»»

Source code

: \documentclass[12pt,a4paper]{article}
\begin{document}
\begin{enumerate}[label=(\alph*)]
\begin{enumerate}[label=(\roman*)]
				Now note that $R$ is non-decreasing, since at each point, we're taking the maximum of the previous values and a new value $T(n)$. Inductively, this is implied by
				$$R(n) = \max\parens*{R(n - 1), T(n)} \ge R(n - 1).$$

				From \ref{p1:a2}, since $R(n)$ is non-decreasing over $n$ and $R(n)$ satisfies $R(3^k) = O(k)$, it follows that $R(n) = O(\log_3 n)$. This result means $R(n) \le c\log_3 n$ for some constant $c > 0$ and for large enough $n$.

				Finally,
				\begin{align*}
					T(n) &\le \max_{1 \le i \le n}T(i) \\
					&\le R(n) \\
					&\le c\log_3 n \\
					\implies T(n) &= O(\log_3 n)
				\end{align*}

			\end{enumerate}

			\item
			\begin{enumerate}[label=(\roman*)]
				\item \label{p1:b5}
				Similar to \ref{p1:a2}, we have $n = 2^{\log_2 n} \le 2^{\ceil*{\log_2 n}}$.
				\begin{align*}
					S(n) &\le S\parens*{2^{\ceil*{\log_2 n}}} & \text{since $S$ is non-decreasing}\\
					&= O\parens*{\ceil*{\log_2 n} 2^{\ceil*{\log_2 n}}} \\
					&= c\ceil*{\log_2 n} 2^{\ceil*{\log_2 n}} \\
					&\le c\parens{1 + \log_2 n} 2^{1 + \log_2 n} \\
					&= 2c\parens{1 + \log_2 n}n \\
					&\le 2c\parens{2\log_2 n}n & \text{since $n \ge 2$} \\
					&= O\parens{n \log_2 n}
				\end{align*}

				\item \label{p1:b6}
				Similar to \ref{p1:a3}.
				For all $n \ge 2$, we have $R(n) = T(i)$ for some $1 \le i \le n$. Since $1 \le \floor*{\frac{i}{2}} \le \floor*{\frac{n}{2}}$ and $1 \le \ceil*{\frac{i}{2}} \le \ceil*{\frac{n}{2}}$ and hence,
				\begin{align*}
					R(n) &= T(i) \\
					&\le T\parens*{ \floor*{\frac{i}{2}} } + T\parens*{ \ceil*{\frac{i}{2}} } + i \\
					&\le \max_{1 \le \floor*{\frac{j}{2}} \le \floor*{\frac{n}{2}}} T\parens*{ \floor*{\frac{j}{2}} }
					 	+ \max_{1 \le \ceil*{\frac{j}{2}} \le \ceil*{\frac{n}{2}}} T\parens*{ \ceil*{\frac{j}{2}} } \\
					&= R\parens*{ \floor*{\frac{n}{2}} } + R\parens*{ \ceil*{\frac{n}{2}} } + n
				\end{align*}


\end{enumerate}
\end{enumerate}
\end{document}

««

• Work item:
All the lines above should appear again in the answer, exactly as written.

• Solution below:
Source code

: \documentclass[12pt,a4paper]{article}
\begin{document}
\begin{enumerate}[label=(\alph*)]
\begin{enumerate}[label=(\roman*)]
				Now note that $R$ is non-decreasing, since at each point, we're taking the maximum of the previous values and a new value $T(n)$. Inductively, this is implied by
				$$R(n) = \max\parens*{R(n - 1), T(n)} \ge R(n - 1).$$

				From \ref{p1:a2}, since $R(n)$ is non-decreasing over $n$ and $R(n)$ satisfies $R(3^k) = O(k)$, it follows that $R(n) = O(\log_3 n)$. This result means $R(n) \le c\log_3 n$ for some constant $c > 0$ and for large enough $n$.

				Finally,
				\begin{align*}
					T(n) &\le \max_{1 \le i \le n}T(i) \\
					&\le R(n) \\
					&\le c\log_3 n \\
					\implies T(n) &= O(\log_3 n)
				\end{align*}

			\end{enumerate}

			\item
			\begin{enumerate}[label=(\roman*)]
				\item \label{p1:b5}
				Similar to \ref{p1:a2}, we have $n = 2^{\log_2 n} \le 2^{\ceil*{\log_2 n}}$.
				\begin{align*}
					S(n) &\le S\parens*{2^{\ceil*{\log_2 n}}} & \text{since $S$ is non-decreasing}\\
					&= O\parens*{\ceil*{\log_2 n} 2^{\ceil*{\log_2 n}}} \\
					&= c\ceil*{\log_2 n} 2^{\ceil*{\log_2 n}} \\
					&\le c\parens{1 + \log_2 n} 2^{1 + \log_2 n} \\
					&= 2c\parens{1 + \log_2 n}n \\
					&\le 2c\parens{2\log_2 n}n & \text{since $n \ge 2$} \\
					&= O\parens{n \log_2 n}
				\end{align*}

				\item \label{p1:b6}
				Similar to \ref{p1:a3}.
				For all $n \ge 2$, we have $R(n) = T(i)$ for some $1 \le i \le n$. Since $1 \le \floor*{\frac{i}{2}} \le \floor*{\frac{n}{2}}$ and $1 \le \ceil*{\frac{i}{2}} \le \ceil*{\frac{n}{2}}$ and hence,
				\begin{align*}
					R(n) &= T(i) \\
					&\le T\parens*{ \floor*{\frac{i}{2}} } + T\parens*{ \ceil*{\frac{i}{2}} } + i \\
					&\le \max_{1 \le \floor*{\frac{j}{2}} \le \floor*{\frac{n}{2}}} T\parens*{ \floor*{\frac{j}{2}} }
					 	+ \max_{1 \le \ceil*{\frac{j}{2}} \le \ceil*{\frac{n}{2}}} T\parens*{ \ceil*{\frac{j}{2}} } \\
					&= R\parens*{ \floor*{\frac{n}{2}} } + R\parens*{ \ceil*{\frac{n}{2}} } + n
				\end{align*}


\end{enumerate}
\end{enumerate}
\end{document}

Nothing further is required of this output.